Exercise brief: Reproduce the records below exactly; no pictures.

Entries taken from a collection:
%%
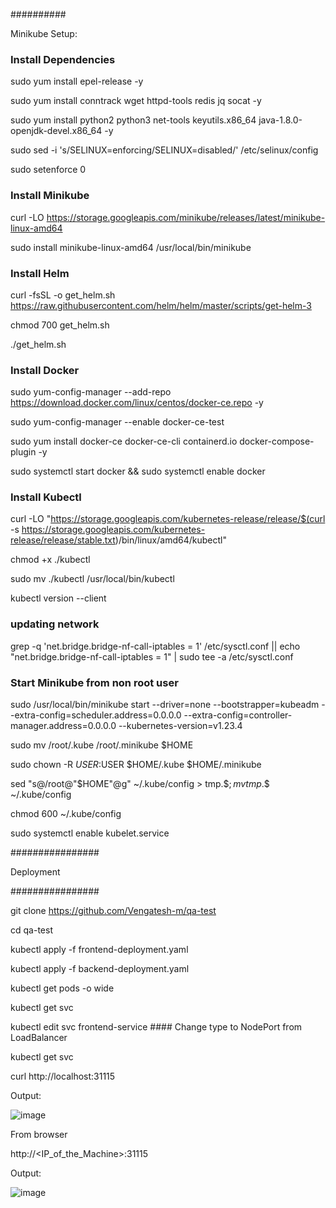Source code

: ##########

Minikube Setup:

###    Install Dependencies

sudo yum install epel-release -y

sudo yum install conntrack wget httpd-tools redis jq socat -y

sudo yum install python2 python3 net-tools keyutils.x86_64 java-1.8.0-openjdk-devel.x86_64  -y

sudo sed -i 's/SELINUX=enforcing/SELINUX=disabled/' /etc/selinux/config

sudo setenforce 0

### Install Minikube

curl -LO https://storage.googleapis.com/minikube/releases/latest/minikube-linux-amd64

sudo install minikube-linux-amd64 /usr/local/bin/minikube 

### Install Helm

curl -fsSL -o get_helm.sh https://raw.githubusercontent.com/helm/helm/master/scripts/get-helm-3

chmod 700 get_helm.sh

./get_helm.sh

### Install Docker

sudo yum-config-manager     --add-repo     https://download.docker.com/linux/centos/docker-ce.repo -y

sudo yum-config-manager --enable docker-ce-test

sudo yum install docker-ce docker-ce-cli containerd.io docker-compose-plugin -y

sudo systemctl start docker && sudo systemctl enable docker

### Install Kubectl

curl -LO "https://storage.googleapis.com/kubernetes-release/release/$(curl -s https://storage.googleapis.com/kubernetes-release/release/stable.txt)/bin/linux/amd64/kubectl"

chmod +x ./kubectl

sudo mv ./kubectl /usr/local/bin/kubectl

kubectl version --client

### updating network

grep -q 'net.bridge.bridge-nf-call-iptables = 1' /etc/sysctl.conf || echo "net.bridge.bridge-nf-call-iptables = 1" | sudo tee -a /etc/sysctl.conf


### Start Minikube from non root user
sudo /usr/local/bin/minikube start --driver=none  --bootstrapper=kubeadm --extra-config=scheduler.address=0.0.0.0 --extra-config=controller-manager.address=0.0.0.0 --kubernetes-version=v1.23.4

sudo mv /root/.kube /root/.minikube $HOME
   
sudo chown -R $USER:$USER $HOME/.kube $HOME/.minikube

sed "s@/root@"$HOME"@g" ~/.kube/config > tmp.$$; mv tmp.$$ ~/.kube/config

chmod 600 ~/.kube/config

sudo systemctl enable kubelet.service

################

Deployment

################

git clone https://github.com/Vengatesh-m/qa-test

cd qa-test

kubectl apply -f frontend-deployment.yaml

kubectl apply -f backend-deployment.yaml

kubectl get pods -o wide

kubectl get svc

kubectl edit svc frontend-service #### Change type to NodePort from LoadBalancer

kubectl get svc

curl http://localhost:31115

Output:

![image](https://github.com/npallegoud/Minikube_deploy/assets/76092758/7119428d-220d-4c06-897d-7418f7970c76)


From browser

http://<IP_of_the_Machine>:31115

Output:

![image](https://github.com/npallegoud/Minikube_deploy/assets/76092758/cbf505db-76f4-4ce3-b4b2-2f254bb62e72)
%%
Answer box:
Source code

: ##########

Minikube Setup:

###    Install Dependencies

sudo yum install epel-release -y

sudo yum install conntrack wget httpd-tools redis jq socat -y

sudo yum install python2 python3 net-tools keyutils.x86_64 java-1.8.0-openjdk-devel.x86_64  -y

sudo sed -i 's/SELINUX=enforcing/SELINUX=disabled/' /etc/selinux/config

sudo setenforce 0

### Install Minikube

curl -LO https://storage.googleapis.com/minikube/releases/latest/minikube-linux-amd64

sudo install minikube-linux-amd64 /usr/local/bin/minikube 

### Install Helm

curl -fsSL -o get_helm.sh https://raw.githubusercontent.com/helm/helm/master/scripts/get-helm-3

chmod 700 get_helm.sh

./get_helm.sh

### Install Docker

sudo yum-config-manager     --add-repo     https://download.docker.com/linux/centos/docker-ce.repo -y

sudo yum-config-manager --enable docker-ce-test

sudo yum install docker-ce docker-ce-cli containerd.io docker-compose-plugin -y

sudo systemctl start docker && sudo systemctl enable docker

### Install Kubectl

curl -LO "https://storage.googleapis.com/kubernetes-release/release/$(curl -s https://storage.googleapis.com/kubernetes-release/release/stable.txt)/bin/linux/amd64/kubectl"

chmod +x ./kubectl

sudo mv ./kubectl /usr/local/bin/kubectl

kubectl version --client

### updating network

grep -q 'net.bridge.bridge-nf-call-iptables = 1' /etc/sysctl.conf || echo "net.bridge.bridge-nf-call-iptables = 1" | sudo tee -a /etc/sysctl.conf


### Start Minikube from non root user
sudo /usr/local/bin/minikube start --driver=none  --bootstrapper=kubeadm --extra-config=scheduler.address=0.0.0.0 --extra-config=controller-manager.address=0.0.0.0 --kubernetes-version=v1.23.4

sudo mv /root/.kube /root/.minikube $HOME
   
sudo chown -R $USER:$USER $HOME/.kube $HOME/.minikube

sed "s@/root@"$HOME"@g" ~/.kube/config > tmp.$$; mv tmp.$$ ~/.kube/config

chmod 600 ~/.kube/config

sudo systemctl enable kubelet.service

################

Deployment

################

git clone https://github.com/Vengatesh-m/qa-test

cd qa-test

kubectl apply -f frontend-deployment.yaml

kubectl apply -f backend-deployment.yaml

kubectl get pods -o wide

kubectl get svc

kubectl edit svc frontend-service #### Change type to NodePort from LoadBalancer

kubectl get svc

curl http://localhost:31115

Output:

![image](https://github.com/npallegoud/Minikube_deploy/assets/76092758/7119428d-220d-4c06-897d-7418f7970c76)


From browser

http://<IP_of_the_Machine>:31115

Output:

![image](https://github.com/npallegoud/Minikube_deploy/assets/76092758/cbf505db-76f4-4ce3-b4b2-2f254bb62e72)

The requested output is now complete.